Data entries:
^^^^^^^^^^^^^^^^

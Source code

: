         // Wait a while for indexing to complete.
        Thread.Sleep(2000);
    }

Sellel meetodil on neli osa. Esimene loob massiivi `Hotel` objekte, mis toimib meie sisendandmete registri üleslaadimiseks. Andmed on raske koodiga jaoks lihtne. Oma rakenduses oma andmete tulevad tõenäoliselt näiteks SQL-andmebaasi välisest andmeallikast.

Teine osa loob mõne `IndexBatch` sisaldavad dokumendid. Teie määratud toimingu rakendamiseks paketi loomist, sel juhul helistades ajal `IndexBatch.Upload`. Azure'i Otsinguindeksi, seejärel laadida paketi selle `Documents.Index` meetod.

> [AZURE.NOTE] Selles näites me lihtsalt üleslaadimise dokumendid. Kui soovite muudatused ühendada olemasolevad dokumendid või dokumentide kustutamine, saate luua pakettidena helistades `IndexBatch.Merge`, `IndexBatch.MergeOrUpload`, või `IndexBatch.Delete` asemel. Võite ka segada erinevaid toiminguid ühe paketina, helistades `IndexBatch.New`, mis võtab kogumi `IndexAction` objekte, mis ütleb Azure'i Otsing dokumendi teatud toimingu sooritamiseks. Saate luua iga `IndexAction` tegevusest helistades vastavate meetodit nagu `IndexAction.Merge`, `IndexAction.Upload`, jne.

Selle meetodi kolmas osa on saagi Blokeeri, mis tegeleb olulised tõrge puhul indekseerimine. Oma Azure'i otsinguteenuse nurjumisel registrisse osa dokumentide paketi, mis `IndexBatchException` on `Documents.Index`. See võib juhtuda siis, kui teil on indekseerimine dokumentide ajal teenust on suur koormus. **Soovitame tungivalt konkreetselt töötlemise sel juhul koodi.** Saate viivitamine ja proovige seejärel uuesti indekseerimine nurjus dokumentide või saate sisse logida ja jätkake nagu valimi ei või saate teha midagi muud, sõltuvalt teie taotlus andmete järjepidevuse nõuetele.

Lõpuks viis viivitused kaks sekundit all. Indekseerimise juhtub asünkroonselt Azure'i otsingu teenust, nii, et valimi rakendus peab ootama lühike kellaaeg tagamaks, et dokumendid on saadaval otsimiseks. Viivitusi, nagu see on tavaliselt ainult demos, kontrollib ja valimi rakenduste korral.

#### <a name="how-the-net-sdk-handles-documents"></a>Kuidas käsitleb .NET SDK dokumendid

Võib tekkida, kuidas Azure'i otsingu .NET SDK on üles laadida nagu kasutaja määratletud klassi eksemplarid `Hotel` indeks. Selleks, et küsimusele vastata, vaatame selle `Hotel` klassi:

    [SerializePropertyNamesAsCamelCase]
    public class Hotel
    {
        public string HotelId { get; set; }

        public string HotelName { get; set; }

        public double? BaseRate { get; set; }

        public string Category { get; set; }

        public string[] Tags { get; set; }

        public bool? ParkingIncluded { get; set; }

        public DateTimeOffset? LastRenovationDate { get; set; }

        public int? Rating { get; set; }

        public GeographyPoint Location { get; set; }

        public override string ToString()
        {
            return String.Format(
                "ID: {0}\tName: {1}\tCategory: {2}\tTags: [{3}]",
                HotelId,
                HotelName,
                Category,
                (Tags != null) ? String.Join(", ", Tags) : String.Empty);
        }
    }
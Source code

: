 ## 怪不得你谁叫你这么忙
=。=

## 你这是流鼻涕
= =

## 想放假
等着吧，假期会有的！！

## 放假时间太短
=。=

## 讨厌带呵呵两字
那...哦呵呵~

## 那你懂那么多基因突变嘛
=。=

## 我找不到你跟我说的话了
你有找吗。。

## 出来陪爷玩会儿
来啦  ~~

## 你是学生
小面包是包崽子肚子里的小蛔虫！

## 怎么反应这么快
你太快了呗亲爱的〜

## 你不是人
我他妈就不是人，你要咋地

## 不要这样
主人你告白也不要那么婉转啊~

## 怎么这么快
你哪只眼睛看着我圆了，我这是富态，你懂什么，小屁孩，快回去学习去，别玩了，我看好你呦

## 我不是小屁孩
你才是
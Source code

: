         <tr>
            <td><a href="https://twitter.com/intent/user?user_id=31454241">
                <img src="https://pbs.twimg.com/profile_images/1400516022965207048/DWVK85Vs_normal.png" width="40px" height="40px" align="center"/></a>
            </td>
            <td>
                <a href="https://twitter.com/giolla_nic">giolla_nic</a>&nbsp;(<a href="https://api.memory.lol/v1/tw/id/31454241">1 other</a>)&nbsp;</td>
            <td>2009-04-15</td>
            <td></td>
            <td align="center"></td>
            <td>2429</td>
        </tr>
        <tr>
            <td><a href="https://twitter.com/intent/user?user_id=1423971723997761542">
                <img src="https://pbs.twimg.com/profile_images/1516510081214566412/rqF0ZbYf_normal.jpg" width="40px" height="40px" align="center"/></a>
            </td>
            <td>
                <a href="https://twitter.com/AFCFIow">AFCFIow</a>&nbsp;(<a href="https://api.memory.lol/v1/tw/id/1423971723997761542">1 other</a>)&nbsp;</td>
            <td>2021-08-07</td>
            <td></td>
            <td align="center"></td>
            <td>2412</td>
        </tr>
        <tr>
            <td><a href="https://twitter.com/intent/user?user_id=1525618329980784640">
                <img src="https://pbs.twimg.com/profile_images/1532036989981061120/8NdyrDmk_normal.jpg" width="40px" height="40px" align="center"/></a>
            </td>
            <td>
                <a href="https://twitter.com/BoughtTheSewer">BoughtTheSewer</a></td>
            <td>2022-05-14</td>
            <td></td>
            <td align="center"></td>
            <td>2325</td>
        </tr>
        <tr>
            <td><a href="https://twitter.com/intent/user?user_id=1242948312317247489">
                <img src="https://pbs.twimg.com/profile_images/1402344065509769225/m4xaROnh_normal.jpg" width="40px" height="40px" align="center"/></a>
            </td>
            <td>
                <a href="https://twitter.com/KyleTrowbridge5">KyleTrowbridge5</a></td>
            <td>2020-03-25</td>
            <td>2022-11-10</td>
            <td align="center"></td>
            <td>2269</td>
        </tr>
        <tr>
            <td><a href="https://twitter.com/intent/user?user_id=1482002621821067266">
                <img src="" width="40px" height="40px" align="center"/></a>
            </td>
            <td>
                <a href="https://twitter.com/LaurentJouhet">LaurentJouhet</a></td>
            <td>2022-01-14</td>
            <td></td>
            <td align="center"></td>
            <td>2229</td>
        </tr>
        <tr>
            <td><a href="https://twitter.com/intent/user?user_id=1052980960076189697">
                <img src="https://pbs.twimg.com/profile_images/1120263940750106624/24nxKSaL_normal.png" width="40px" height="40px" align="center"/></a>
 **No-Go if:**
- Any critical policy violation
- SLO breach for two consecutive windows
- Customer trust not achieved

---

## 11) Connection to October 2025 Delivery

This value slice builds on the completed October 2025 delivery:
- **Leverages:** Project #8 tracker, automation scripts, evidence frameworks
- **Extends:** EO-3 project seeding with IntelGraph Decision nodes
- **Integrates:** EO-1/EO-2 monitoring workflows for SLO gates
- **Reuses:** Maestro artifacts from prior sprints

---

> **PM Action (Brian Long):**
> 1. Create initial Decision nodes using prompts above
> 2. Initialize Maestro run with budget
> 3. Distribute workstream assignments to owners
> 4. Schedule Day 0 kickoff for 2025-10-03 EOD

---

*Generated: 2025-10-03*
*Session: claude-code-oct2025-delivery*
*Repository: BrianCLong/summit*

^^^^^^^^^^^^^^^^

**Task description**
Every line of the data above should be output exactly as written.

**Answer area**
Source code

:         // Wait a while for indexing to complete.
        Thread.Sleep(2000);
    }

Sellel meetodil on neli osa. Esimene loob massiivi `Hotel` objekte, mis toimib meie sisendandmete registri üleslaadimiseks. Andmed on raske koodiga jaoks lihtne. Oma rakenduses oma andmete tulevad tõenäoliselt näiteks SQL-andmebaasi välisest andmeallikast.

Teine osa loob mõne `IndexBatch` sisaldavad dokumendid. Teie määratud toimingu rakendamiseks paketi loomist, sel juhul helistades ajal `IndexBatch.Upload`. Azure'i Otsinguindeksi, seejärel laadida paketi selle `Documents.Index` meetod.

> [AZURE.NOTE] Selles näites me lihtsalt üleslaadimise dokumendid. Kui soovite muudatused ühendada olemasolevad dokumendid või dokumentide kustutamine, saate luua pakettidena helistades `IndexBatch.Merge`, `IndexBatch.MergeOrUpload`, või `IndexBatch.Delete` asemel. Võite ka segada erinevaid toiminguid ühe paketina, helistades `IndexBatch.New`, mis võtab kogumi `IndexAction` objekte, mis ütleb Azure'i Otsing dokumendi teatud toimingu sooritamiseks. Saate luua iga `IndexAction` tegevusest helistades vastavate meetodit nagu `IndexAction.Merge`, `IndexAction.Upload`, jne.

Selle meetodi kolmas osa on saagi Blokeeri, mis tegeleb olulised tõrge puhul indekseerimine. Oma Azure'i otsinguteenuse nurjumisel registrisse osa dokumentide paketi, mis `IndexBatchException` on `Documents.Index`. See võib juhtuda siis, kui teil on indekseerimine dokumentide ajal teenust on suur koormus. **Soovitame tungivalt konkreetselt töötlemise sel juhul koodi.** Saate viivitamine ja proovige seejärel uuesti indekseerimine nurjus dokumentide või saate sisse logida ja jätkake nagu valimi ei või saate teha midagi muud, sõltuvalt teie taotlus andmete järjepidevuse nõuetele.

Lõpuks viis viivitused kaks sekundit all. Indekseerimise juhtub asünkroonselt Azure'i otsingu teenust, nii, et valimi rakendus peab ootama lühike kellaaeg tagamaks, et dokumendid on saadaval otsimiseks. Viivitusi, nagu see on tavaliselt ainult demos, kontrollib ja valimi rakenduste korral.

#### <a name="how-the-net-sdk-handles-documents"></a>Kuidas käsitleb .NET SDK dokumendid

Võib tekkida, kuidas Azure'i otsingu .NET SDK on üles laadida nagu kasutaja määratletud klassi eksemplarid `Hotel` indeks. Selleks, et küsimusele vastata, vaatame selle `Hotel` klassi:

    [SerializePropertyNamesAsCamelCase]
    public class Hotel
    {
        public string HotelId { get; set; }

        public string HotelName { get; set; }

        public double? BaseRate { get; set; }

        public string Category { get; set; }

        public string[] Tags { get; set; }

        public bool? ParkingIncluded { get; set; }

        public DateTimeOffset? LastRenovationDate { get; set; }

        public int? Rating { get; set; }

        public GeographyPoint Location { get; set; }

        public override string ToString()
        {
            return String.Format(
                "ID: {0}\tName: {1}\tCategory: {2}\tTags: [{3}]",
                HotelId,
                HotelName,
                Category,
                (Tags != null) ? String.Join(", ", Tags) : String.Empty);
        }
    }
Source code

: ## 怪不得你谁叫你这么忙
=。=

## 你这是流鼻涕
= =

## 想放假
等着吧，假期会有的！！

## 放假时间太短
=。=

## 讨厌带呵呵两字
那...哦呵呵~

## 那你懂那么多基因突变嘛
=。=

## 我找不到你跟我说的话了
你有找吗。。

## 出来陪爷玩会儿
来啦  ~~

## 你是学生
小面包是包崽子肚子里的小蛔虫！

## 怎么反应这么快
你太快了呗亲爱的〜

## 你不是人
我他妈就不是人，你要咋地

## 不要这样
主人你告白也不要那么婉转啊~

## 怎么这么快
你哪只眼睛看着我圆了，我这是富态，你懂什么，小屁孩，快回去学习去，别玩了，我看好你呦

## 我不是小屁孩
你才是
Source code

:         <tr>
            <td><a href="https://twitter.com/intent/user?user_id=31454241">
                <img src="https://pbs.twimg.com/profile_images/1400516022965207048/DWVK85Vs_normal.png" width="40px" height="40px" align="center"/></a>
            </td>
            <td>
                <a href="https://twitter.com/giolla_nic">giolla_nic</a>&nbsp;(<a href="https://api.memory.lol/v1/tw/id/31454241">1 other</a>)&nbsp;</td>
            <td>2009-04-15</td>
            <td></td>
            <td align="center"></td>
            <td>2429</td>
        </tr>
        <tr>
            <td><a href="https://twitter.com/intent/user?user_id=1423971723997761542">
                <img src="https://pbs.twimg.com/profile_images/1516510081214566412/rqF0ZbYf_normal.jpg" width="40px" height="40px" align="center"/></a>
            </td>
            <td>
                <a href="https://twitter.com/AFCFIow">AFCFIow</a>&nbsp;(<a href="https://api.memory.lol/v1/tw/id/1423971723997761542">1 other</a>)&nbsp;</td>
            <td>2021-08-07</td>
            <td></td>
            <td align="center"></td>
            <td>2412</td>
        </tr>
        <tr>
            <td><a href="https://twitter.com/intent/user?user_id=1525618329980784640">
                <img src="https://pbs.twimg.com/profile_images/1532036989981061120/8NdyrDmk_normal.jpg" width="40px" height="40px" align="center"/></a>
            </td>
            <td>
                <a href="https://twitter.com/BoughtTheSewer">BoughtTheSewer</a></td>
            <td>2022-05-14</td>
            <td></td>
            <td align="center"></td>
            <td>2325</td>
        </tr>
        <tr>
            <td><a href="https://twitter.com/intent/user?user_id=1242948312317247489">
                <img src="https://pbs.twimg.com/profile_images/1402344065509769225/m4xaROnh_normal.jpg" width="40px" height="40px" align="center"/></a>
            </td>
            <td>
                <a href="https://twitter.com/KyleTrowbridge5">KyleTrowbridge5</a></td>
            <td>2020-03-25</td>
            <td>2022-11-10</td>
            <td align="center"></td>
            <td>2269</td>
        </tr>
        <tr>
            <td><a href="https://twitter.com/intent/user?user_id=1482002621821067266">
                <img src="" width="40px" height="40px" align="center"/></a>
            </td>
            <td>
                <a href="https://twitter.com/LaurentJouhet">LaurentJouhet</a></td>
            <td>2022-01-14</td>
            <td></td>
            <td align="center"></td>
            <td>2229</td>
        </tr>
        <tr>
            <td><a href="https://twitter.com/intent/user?user_id=1052980960076189697">
                <img src="https://pbs.twimg.com/profile_images/1120263940750106624/24nxKSaL_normal.png" width="40px" height="40px" align="center"/></a>
 **No-Go if:**
- Any critical policy violation
- SLO breach for two consecutive windows
- Customer trust not achieved

---

## 11) Connection to October 2025 Delivery

This value slice builds on the completed October 2025 delivery:
- **Leverages:** Project #8 tracker, automation scripts, evidence frameworks
- **Extends:** EO-3 project seeding with IntelGraph Decision nodes
- **Integrates:** EO-1/EO-2 monitoring workflows for SLO gates
- **Reuses:** Maestro artifacts from prior sprints

---

> **PM Action (Brian Long):**
> 1. Create initial Decision nodes using prompts above
> 2. Initialize Maestro run with budget
> 3. Distribute workstream assignments to owners
> 4. Schedule Day 0 kickoff for 2025-10-03 EOD

---

*Generated: 2025-10-03*
*Session: claude-code-oct2025-delivery*
*Repository: BrianCLong/summit*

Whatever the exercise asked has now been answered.